Start of EXERCISE MATERIALS
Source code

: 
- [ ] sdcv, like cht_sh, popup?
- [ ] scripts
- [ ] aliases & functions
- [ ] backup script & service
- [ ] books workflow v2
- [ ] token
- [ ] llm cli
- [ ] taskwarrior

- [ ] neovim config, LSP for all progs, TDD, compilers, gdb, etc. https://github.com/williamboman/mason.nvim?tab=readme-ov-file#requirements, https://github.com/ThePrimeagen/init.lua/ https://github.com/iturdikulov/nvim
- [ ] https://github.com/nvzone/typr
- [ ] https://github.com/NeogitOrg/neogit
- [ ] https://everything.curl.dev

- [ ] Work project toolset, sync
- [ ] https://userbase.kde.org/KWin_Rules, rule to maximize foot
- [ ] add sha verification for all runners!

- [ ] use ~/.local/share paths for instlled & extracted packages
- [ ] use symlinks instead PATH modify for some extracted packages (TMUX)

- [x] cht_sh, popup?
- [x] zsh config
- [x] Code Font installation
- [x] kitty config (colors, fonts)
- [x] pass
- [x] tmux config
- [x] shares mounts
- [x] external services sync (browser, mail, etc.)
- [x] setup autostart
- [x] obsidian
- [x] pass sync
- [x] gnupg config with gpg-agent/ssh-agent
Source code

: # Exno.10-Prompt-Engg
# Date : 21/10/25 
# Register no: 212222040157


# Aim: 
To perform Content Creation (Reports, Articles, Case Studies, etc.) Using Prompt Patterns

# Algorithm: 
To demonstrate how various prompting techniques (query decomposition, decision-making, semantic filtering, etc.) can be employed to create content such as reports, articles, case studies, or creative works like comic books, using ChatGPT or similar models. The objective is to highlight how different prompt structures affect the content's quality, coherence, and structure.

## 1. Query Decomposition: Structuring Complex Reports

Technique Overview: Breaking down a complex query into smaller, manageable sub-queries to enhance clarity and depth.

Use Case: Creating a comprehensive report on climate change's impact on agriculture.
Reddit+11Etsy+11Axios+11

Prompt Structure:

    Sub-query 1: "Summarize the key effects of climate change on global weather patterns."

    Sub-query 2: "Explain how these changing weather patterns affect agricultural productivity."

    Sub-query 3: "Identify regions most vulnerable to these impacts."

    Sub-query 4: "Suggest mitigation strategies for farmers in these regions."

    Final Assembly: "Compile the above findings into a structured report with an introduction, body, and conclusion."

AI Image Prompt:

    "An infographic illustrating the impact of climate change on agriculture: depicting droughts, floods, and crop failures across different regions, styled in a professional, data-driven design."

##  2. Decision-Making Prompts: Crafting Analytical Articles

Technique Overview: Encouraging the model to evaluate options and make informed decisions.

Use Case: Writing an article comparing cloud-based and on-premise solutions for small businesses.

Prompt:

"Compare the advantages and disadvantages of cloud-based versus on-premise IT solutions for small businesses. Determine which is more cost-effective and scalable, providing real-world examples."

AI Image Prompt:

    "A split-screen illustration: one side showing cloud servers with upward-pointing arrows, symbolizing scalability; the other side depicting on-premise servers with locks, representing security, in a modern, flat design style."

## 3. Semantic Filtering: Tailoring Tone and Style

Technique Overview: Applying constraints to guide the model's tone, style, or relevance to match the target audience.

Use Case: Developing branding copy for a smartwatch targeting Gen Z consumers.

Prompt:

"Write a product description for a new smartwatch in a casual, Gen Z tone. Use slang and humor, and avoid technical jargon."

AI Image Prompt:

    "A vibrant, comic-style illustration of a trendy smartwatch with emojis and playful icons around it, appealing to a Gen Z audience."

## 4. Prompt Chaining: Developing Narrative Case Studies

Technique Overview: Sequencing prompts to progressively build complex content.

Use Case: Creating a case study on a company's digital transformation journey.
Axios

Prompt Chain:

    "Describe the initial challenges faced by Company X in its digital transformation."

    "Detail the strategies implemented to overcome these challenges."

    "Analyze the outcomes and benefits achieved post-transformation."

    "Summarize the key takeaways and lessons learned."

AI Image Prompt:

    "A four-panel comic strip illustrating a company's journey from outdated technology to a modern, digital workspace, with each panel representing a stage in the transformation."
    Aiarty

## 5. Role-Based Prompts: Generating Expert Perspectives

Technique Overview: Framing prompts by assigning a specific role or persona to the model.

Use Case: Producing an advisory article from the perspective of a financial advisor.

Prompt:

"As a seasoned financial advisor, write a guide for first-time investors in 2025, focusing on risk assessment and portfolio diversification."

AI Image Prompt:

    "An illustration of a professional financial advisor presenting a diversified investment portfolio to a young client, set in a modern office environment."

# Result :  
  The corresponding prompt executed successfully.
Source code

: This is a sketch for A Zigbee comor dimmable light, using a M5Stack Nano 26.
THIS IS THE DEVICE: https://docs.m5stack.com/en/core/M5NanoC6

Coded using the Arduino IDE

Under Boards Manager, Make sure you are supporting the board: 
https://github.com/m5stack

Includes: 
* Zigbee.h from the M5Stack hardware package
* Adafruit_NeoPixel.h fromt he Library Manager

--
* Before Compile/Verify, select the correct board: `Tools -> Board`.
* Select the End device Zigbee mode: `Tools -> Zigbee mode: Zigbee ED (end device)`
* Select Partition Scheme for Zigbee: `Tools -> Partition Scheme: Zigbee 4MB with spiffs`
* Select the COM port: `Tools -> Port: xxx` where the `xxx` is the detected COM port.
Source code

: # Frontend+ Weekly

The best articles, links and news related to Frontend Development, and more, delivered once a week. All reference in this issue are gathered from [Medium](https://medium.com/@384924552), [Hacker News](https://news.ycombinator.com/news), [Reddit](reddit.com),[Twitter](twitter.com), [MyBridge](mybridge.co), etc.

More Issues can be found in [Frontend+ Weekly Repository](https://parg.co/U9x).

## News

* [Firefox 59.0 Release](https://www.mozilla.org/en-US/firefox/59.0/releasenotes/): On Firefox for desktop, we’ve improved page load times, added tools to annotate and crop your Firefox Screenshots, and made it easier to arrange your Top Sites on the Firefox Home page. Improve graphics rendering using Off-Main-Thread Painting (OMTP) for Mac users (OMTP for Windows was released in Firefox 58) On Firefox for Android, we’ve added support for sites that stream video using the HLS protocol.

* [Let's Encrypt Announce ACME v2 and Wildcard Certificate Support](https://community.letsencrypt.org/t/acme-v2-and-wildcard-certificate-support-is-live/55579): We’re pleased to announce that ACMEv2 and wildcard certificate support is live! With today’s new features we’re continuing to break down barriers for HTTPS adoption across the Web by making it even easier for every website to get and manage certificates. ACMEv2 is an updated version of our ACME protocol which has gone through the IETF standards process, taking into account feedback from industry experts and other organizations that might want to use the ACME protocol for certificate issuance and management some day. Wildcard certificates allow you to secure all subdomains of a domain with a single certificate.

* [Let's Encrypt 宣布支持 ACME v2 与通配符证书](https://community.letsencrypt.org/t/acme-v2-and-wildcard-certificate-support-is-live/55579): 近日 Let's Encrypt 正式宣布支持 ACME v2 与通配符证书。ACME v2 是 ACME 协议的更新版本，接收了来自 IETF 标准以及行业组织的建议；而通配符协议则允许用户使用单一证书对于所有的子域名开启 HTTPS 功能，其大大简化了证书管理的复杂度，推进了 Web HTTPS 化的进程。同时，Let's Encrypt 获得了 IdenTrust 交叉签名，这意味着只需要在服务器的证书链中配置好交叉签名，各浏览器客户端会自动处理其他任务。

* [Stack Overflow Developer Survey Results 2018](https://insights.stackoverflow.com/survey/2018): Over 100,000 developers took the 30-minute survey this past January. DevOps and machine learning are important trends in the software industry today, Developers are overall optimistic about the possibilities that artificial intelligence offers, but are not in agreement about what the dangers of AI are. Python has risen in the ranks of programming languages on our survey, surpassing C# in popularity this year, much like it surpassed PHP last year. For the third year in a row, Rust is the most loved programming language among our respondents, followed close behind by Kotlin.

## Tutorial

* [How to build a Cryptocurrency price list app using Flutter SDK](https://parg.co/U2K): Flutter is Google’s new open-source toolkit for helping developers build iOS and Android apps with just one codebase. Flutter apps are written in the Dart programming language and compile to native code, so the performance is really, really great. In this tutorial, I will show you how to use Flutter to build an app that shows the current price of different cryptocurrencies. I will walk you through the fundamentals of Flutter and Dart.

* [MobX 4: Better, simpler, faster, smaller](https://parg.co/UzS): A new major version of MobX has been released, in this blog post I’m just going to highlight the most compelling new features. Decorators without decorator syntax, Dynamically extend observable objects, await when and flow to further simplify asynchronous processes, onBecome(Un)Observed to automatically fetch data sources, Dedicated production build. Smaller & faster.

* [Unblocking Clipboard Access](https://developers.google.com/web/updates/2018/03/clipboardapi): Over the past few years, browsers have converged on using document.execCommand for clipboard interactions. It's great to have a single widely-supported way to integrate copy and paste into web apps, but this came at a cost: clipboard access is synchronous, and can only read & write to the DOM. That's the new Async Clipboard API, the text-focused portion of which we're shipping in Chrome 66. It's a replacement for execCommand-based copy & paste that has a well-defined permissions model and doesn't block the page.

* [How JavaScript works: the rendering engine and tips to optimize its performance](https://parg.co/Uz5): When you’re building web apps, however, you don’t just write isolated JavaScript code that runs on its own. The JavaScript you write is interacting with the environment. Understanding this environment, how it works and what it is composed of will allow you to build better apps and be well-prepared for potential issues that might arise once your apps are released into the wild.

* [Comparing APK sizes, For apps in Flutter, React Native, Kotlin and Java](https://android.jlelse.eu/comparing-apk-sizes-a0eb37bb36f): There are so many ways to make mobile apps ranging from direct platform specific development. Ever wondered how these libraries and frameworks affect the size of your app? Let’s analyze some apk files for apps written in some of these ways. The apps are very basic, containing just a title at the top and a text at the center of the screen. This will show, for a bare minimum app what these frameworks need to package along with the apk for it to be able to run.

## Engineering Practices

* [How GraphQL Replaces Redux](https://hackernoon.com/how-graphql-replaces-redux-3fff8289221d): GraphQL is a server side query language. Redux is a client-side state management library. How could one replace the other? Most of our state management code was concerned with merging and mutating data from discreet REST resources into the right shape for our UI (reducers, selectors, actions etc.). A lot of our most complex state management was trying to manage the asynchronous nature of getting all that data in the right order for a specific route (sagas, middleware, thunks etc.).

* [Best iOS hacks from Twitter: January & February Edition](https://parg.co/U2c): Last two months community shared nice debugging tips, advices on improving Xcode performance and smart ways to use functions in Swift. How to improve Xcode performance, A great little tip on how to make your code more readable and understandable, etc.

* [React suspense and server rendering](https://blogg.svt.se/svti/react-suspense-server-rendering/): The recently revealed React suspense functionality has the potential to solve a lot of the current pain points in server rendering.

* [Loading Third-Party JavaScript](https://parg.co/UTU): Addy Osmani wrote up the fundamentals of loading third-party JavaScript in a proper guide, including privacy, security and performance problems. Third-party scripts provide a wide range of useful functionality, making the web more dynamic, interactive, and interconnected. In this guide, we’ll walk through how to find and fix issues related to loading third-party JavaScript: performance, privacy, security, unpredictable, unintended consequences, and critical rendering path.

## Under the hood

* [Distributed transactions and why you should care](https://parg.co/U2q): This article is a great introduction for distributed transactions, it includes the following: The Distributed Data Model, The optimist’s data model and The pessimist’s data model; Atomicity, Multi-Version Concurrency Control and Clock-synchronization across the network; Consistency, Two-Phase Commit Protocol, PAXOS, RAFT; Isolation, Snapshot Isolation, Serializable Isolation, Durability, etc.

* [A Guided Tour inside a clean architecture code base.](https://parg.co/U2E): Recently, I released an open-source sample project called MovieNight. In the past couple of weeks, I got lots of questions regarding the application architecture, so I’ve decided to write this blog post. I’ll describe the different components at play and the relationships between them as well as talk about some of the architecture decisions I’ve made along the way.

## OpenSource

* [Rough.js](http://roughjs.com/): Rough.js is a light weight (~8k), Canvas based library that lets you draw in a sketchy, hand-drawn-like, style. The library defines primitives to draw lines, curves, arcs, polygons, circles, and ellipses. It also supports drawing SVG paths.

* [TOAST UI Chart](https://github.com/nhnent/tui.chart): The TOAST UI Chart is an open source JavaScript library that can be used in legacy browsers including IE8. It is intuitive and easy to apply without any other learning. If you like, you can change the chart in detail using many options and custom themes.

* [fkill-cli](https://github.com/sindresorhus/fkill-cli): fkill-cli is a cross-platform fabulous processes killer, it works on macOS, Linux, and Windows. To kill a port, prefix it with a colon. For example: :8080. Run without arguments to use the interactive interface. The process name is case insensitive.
End of EXERCISE MATERIALS
Search the data above and return each line in which "Developing" occurs.

◆ **SOLUTION BELOW**:
Use Case: Developing branding copy for a smartwatch targeting Gen Z consumers.
## 4. Prompt Chaining: Developing Narrative Case Studies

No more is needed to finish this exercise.